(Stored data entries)
-- Opening Marker --

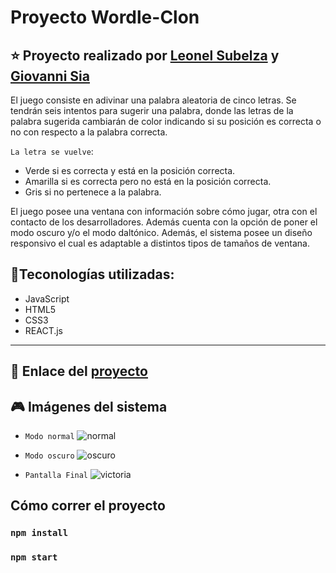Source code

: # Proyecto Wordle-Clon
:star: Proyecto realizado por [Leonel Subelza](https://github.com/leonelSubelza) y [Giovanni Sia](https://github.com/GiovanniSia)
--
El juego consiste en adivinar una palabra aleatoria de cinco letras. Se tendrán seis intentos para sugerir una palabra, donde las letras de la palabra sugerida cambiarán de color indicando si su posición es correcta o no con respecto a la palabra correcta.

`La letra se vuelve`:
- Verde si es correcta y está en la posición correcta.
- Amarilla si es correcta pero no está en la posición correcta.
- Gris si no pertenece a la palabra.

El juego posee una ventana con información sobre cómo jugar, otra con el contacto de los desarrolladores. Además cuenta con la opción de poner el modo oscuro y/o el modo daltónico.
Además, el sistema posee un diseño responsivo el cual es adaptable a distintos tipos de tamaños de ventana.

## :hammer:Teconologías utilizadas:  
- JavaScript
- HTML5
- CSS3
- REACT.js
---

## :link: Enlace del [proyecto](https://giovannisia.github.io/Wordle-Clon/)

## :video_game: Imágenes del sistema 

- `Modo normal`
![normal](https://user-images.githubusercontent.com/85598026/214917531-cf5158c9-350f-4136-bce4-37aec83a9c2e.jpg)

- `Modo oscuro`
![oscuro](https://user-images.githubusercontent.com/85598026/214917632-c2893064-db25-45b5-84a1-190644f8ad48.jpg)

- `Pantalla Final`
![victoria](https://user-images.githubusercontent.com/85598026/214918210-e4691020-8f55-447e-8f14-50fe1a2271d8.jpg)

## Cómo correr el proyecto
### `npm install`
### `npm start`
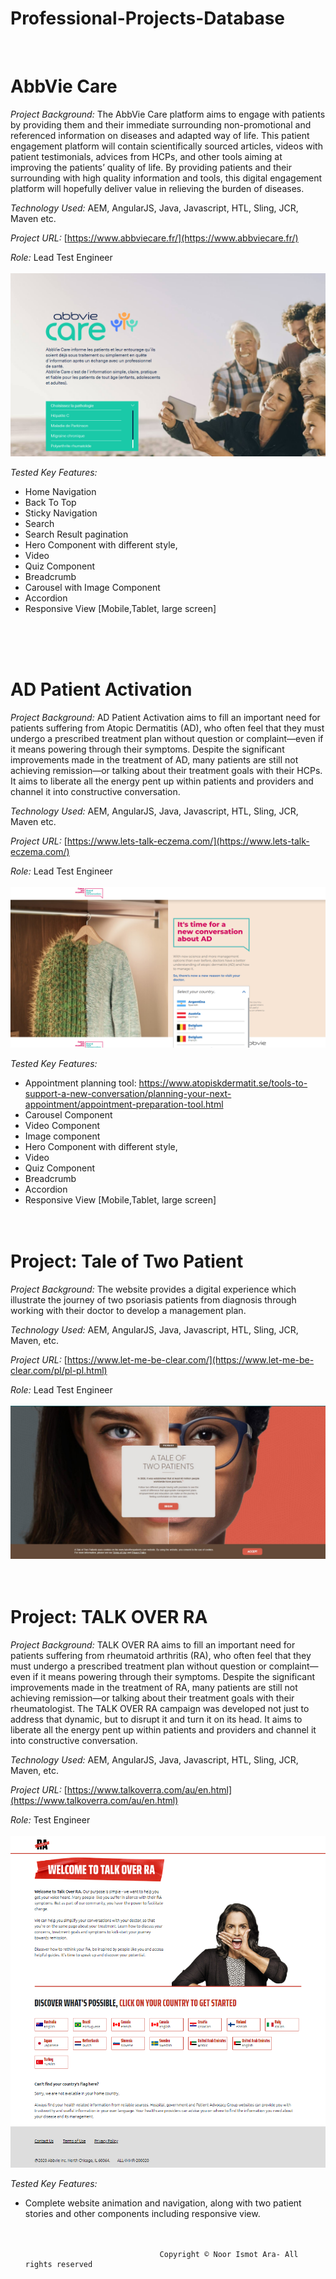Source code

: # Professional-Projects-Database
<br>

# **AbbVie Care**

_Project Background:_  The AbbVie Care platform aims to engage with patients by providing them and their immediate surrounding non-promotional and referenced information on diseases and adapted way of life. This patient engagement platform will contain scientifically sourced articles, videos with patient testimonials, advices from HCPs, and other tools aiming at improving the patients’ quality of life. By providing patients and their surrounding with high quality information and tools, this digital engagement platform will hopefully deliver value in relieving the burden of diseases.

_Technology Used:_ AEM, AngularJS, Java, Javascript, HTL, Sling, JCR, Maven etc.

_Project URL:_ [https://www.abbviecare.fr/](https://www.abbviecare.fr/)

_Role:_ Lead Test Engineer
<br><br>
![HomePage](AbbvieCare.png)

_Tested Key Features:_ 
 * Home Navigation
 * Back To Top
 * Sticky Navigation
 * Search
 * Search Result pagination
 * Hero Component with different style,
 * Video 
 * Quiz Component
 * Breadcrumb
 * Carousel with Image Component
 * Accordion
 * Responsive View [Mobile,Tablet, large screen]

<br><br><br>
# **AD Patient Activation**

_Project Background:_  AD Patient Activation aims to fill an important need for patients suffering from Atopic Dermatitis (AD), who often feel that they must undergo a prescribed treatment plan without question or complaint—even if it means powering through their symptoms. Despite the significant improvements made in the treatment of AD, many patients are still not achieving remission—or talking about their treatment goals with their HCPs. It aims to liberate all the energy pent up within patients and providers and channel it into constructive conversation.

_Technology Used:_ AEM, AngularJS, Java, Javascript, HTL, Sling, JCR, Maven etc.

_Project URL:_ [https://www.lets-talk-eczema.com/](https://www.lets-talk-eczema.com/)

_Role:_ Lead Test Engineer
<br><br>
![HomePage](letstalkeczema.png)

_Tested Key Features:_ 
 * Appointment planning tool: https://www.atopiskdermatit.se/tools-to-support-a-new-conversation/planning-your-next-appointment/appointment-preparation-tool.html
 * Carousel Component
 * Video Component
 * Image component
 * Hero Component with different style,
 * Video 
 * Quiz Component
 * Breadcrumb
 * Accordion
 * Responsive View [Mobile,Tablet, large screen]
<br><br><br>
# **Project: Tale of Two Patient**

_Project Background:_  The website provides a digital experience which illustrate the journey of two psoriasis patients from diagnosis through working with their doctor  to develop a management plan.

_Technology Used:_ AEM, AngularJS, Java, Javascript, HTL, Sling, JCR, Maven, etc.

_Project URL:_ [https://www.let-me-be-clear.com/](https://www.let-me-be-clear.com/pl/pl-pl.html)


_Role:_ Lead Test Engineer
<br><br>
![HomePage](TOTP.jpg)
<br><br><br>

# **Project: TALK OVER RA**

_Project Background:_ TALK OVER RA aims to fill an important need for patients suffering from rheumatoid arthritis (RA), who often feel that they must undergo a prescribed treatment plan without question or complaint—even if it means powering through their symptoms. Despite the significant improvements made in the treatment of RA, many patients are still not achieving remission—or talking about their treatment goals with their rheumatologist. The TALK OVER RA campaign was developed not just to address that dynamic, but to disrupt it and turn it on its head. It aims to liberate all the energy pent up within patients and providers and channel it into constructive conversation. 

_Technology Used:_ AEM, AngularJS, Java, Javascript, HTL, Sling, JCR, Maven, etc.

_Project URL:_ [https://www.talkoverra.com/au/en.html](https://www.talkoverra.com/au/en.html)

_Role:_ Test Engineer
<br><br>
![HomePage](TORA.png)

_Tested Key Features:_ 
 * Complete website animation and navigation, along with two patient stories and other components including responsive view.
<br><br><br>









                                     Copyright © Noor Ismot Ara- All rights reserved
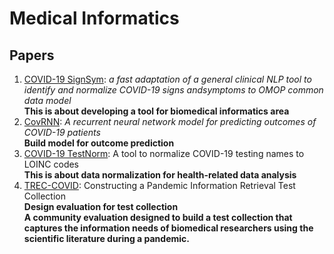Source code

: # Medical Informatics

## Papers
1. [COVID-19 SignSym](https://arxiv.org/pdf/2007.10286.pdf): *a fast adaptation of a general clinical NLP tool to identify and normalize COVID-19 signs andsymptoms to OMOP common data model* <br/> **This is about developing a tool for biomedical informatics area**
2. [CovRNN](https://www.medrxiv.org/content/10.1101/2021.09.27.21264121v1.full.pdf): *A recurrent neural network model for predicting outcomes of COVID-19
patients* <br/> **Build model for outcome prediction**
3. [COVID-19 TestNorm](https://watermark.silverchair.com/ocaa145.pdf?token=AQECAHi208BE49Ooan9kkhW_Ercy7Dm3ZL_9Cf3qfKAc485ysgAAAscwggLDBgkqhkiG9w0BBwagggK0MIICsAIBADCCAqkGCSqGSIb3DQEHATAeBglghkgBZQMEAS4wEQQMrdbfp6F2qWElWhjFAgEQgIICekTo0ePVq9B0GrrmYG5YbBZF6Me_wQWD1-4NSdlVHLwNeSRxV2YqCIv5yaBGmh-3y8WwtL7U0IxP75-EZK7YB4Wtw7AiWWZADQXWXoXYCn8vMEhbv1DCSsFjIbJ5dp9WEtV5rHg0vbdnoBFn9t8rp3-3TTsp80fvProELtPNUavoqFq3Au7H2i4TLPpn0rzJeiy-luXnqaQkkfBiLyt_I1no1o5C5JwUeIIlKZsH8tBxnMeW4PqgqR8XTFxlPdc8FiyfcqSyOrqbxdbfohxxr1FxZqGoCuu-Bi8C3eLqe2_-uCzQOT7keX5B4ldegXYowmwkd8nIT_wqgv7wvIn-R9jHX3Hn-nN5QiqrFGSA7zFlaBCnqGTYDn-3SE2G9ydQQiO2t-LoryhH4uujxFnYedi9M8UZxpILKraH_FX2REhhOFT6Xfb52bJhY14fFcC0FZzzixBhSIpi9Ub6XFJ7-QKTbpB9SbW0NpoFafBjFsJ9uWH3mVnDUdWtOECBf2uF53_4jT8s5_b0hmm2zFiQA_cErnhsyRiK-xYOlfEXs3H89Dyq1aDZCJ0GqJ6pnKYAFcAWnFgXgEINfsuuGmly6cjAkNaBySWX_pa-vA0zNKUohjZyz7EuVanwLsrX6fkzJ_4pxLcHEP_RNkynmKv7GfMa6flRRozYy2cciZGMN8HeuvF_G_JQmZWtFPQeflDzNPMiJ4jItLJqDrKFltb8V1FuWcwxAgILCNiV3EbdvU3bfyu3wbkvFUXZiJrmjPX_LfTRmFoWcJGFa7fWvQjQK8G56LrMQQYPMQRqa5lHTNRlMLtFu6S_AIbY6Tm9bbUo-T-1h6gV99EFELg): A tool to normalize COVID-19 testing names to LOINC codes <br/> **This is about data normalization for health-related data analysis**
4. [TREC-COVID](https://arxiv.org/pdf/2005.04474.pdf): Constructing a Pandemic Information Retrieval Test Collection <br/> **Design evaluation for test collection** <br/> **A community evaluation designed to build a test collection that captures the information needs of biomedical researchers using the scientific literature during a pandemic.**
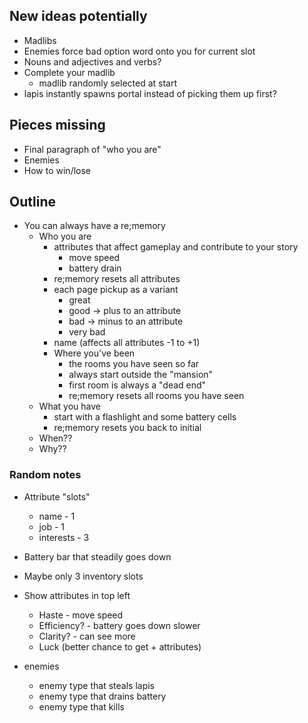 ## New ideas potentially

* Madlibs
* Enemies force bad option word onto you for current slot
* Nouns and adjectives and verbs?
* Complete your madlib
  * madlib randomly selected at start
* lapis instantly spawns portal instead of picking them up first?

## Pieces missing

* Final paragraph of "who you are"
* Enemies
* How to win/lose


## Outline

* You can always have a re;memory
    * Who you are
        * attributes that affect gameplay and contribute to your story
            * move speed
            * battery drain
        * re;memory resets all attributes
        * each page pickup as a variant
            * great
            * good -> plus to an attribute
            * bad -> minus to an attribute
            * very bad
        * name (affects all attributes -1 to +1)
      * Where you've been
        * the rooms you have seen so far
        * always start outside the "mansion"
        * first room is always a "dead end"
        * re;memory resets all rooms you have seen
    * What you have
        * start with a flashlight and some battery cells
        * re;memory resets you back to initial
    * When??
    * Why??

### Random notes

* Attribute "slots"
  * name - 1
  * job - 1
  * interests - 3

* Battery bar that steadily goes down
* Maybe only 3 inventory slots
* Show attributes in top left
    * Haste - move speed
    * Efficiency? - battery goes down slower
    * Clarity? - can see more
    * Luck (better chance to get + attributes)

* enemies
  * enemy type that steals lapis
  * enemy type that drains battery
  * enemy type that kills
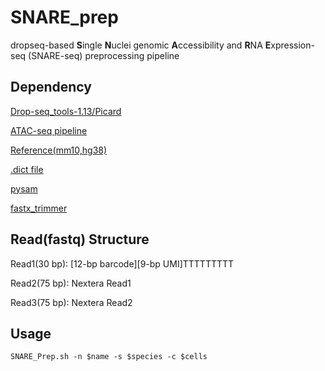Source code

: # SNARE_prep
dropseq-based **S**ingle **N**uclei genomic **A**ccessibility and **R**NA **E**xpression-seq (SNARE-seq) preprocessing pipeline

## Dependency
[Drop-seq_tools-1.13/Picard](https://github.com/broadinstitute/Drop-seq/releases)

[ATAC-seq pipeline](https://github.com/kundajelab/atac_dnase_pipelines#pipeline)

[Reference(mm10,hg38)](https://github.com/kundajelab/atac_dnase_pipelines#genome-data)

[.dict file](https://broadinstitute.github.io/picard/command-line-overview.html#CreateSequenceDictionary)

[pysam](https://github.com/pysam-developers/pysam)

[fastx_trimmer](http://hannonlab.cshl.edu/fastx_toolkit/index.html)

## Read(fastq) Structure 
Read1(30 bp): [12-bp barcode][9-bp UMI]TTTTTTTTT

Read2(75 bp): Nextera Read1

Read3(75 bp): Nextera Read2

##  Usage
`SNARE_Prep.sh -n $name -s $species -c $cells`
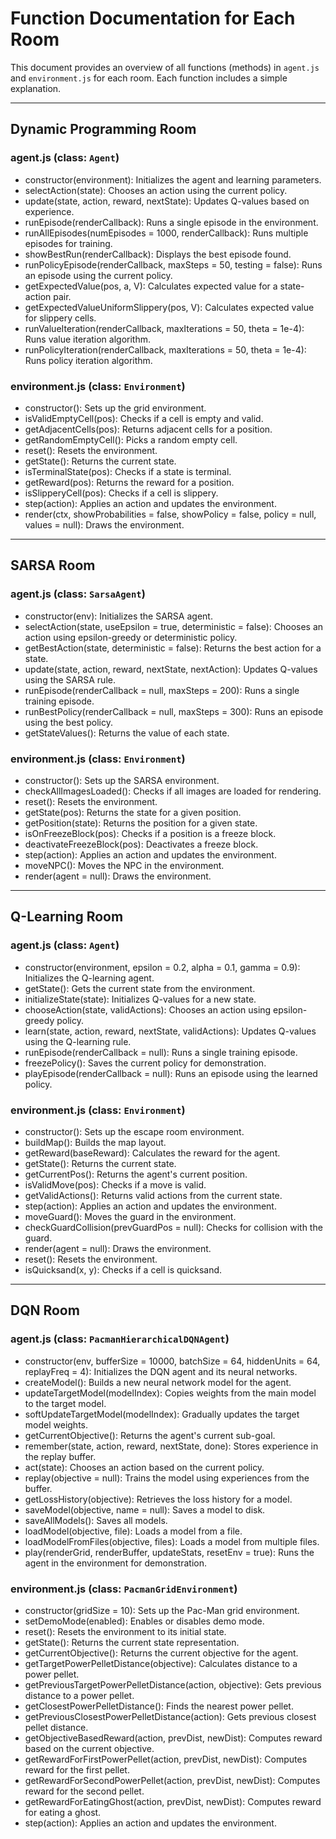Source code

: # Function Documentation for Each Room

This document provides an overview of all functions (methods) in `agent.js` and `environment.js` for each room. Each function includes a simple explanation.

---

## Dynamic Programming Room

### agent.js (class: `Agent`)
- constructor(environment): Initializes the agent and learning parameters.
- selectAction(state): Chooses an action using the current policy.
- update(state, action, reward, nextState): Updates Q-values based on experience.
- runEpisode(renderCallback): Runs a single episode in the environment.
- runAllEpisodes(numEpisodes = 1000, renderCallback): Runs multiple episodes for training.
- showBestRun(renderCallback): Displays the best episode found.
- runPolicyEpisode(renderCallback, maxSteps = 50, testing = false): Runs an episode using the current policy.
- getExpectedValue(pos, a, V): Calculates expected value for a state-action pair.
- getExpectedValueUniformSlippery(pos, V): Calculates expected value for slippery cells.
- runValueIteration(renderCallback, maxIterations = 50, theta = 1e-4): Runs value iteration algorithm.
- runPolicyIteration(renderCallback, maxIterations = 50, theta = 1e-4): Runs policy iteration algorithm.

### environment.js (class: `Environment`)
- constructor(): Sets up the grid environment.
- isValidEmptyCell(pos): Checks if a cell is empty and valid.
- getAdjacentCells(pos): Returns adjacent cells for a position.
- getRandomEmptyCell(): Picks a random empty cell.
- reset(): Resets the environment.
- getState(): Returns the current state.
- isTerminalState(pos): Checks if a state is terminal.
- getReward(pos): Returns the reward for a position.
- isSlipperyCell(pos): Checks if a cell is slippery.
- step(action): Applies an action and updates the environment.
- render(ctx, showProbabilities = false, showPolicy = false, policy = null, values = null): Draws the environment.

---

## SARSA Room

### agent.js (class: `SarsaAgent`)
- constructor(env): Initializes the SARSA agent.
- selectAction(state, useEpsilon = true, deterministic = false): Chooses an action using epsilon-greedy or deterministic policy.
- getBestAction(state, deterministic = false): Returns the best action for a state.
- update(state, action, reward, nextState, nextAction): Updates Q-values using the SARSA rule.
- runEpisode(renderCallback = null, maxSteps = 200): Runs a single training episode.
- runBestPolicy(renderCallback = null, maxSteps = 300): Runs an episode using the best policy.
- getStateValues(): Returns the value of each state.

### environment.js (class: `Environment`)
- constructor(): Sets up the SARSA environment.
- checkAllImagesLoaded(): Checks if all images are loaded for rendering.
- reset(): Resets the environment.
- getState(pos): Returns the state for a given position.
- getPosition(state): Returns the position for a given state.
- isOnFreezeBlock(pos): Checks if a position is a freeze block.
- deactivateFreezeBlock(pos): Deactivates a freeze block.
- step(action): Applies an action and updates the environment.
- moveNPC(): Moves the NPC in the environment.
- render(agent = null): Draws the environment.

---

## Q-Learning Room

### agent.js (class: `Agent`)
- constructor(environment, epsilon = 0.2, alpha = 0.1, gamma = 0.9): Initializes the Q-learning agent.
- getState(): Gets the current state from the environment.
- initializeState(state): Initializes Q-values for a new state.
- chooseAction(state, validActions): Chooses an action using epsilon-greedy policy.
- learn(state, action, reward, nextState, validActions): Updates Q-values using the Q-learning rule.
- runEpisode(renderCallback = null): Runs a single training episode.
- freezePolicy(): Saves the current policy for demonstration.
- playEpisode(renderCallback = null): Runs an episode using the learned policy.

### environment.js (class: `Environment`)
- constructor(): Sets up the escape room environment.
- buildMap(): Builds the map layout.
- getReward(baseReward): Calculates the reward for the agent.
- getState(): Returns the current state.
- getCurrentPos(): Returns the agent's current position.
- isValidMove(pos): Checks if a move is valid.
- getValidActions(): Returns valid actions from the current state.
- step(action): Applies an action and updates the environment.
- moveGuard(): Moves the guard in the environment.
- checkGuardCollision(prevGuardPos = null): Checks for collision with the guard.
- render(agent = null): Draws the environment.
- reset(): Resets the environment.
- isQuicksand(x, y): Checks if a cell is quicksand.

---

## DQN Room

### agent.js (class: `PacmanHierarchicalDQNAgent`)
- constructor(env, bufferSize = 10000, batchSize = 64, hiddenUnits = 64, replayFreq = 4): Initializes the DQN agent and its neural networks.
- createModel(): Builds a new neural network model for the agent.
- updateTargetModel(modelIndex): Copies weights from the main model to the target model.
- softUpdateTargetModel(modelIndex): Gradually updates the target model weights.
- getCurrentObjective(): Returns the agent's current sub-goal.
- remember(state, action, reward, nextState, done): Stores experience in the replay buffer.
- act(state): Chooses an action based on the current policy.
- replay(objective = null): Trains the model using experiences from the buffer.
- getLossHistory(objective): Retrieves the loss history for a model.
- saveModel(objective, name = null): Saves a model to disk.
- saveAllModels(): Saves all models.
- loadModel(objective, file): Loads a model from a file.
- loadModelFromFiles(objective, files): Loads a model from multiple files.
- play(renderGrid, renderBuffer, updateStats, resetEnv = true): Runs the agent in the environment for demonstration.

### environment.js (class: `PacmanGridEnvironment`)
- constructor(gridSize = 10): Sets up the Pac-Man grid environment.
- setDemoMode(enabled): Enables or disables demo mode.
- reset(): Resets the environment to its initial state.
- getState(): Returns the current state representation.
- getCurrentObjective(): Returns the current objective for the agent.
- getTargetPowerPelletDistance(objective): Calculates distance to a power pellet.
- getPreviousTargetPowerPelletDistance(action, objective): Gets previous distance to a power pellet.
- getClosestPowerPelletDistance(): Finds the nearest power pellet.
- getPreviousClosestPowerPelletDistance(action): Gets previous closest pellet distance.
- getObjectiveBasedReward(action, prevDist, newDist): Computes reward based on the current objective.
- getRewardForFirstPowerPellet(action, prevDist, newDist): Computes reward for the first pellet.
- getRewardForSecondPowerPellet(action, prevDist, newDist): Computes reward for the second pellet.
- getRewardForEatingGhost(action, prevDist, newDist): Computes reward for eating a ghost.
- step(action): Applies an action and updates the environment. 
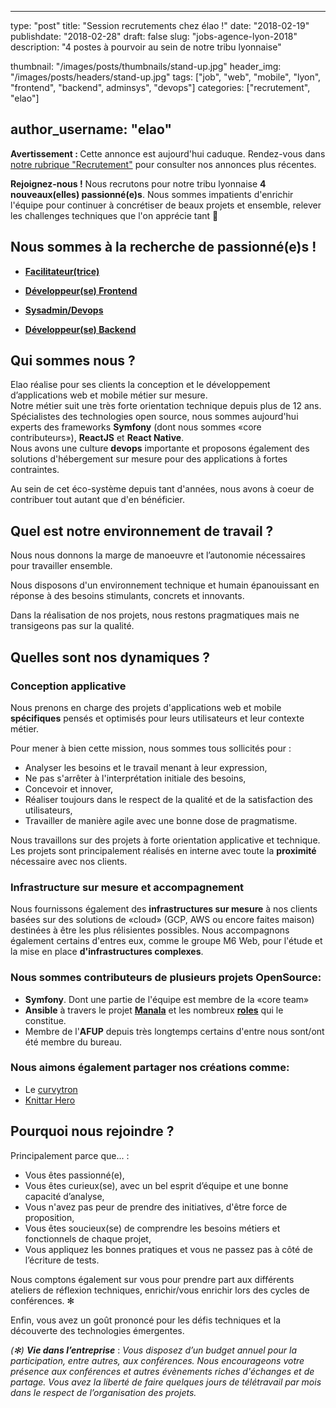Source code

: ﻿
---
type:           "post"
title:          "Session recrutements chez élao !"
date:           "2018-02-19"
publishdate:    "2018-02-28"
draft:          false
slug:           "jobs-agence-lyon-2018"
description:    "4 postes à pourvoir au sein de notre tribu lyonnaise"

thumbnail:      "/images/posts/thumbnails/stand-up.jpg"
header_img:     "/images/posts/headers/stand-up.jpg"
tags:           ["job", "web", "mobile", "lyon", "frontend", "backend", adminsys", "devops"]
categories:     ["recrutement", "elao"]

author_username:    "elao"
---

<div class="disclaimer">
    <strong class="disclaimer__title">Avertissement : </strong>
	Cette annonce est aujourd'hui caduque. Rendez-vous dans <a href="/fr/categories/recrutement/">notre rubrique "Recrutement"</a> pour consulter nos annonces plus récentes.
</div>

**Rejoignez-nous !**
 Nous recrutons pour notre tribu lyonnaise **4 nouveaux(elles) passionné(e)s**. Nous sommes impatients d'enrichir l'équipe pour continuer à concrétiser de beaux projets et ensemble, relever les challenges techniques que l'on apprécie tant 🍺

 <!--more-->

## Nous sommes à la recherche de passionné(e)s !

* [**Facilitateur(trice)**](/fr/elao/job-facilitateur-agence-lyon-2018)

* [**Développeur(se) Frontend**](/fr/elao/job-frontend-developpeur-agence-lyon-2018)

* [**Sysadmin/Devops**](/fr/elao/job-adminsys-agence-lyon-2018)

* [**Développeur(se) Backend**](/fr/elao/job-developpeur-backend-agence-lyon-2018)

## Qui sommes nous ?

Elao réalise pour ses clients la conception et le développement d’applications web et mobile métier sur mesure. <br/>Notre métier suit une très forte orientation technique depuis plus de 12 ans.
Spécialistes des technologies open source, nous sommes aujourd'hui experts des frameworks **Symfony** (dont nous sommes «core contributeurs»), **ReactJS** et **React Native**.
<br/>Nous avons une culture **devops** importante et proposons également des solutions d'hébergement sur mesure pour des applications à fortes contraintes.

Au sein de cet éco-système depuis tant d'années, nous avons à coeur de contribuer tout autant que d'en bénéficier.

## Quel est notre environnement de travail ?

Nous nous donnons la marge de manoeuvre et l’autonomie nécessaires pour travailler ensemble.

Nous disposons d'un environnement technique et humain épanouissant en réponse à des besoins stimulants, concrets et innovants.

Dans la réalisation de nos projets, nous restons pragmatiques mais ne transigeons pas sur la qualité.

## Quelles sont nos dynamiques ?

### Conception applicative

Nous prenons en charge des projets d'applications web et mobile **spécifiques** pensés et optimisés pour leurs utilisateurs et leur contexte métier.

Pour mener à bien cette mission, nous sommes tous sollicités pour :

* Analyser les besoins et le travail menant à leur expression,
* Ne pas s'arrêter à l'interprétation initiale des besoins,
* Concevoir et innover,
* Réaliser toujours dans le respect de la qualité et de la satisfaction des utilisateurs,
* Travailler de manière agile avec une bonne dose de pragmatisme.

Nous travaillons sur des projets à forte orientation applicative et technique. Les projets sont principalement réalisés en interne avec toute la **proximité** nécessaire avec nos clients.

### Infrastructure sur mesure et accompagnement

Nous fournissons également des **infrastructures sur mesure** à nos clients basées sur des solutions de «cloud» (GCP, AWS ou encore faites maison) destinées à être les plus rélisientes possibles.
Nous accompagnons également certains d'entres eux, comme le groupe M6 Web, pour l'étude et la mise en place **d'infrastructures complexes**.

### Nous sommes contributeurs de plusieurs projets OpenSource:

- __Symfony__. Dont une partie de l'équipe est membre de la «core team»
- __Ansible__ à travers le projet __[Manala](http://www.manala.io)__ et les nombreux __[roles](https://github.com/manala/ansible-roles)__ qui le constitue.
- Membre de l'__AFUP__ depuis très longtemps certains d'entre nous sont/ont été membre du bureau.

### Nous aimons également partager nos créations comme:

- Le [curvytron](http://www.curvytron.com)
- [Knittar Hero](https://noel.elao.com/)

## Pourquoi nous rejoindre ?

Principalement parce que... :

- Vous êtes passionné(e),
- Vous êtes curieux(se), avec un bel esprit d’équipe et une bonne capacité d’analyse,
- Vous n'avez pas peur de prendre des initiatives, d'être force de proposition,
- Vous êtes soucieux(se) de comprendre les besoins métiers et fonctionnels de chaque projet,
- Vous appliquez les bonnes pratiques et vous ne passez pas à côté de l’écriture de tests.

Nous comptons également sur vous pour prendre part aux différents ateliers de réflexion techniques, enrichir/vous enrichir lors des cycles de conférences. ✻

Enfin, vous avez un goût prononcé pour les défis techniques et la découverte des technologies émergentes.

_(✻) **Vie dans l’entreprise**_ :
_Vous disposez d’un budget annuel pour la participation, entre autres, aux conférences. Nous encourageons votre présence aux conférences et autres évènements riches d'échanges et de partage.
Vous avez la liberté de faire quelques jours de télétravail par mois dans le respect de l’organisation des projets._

-- Closing Marker --

▸ **Work to be completed**: Find every line above where the word "ensemble" occurs, and copy that line.

▸ **Response**:
 Nous recrutons pour notre tribu lyonnaise **4 nouveaux(elles) passionné(e)s**. Nous sommes impatients d'enrichir l'équipe pour continuer à concrétiser de beaux projets et ensemble, relever les challenges techniques que l'on apprécie tant 🍺
Nous nous donnons la marge de manoeuvre et l’autonomie nécessaires pour travailler ensemble.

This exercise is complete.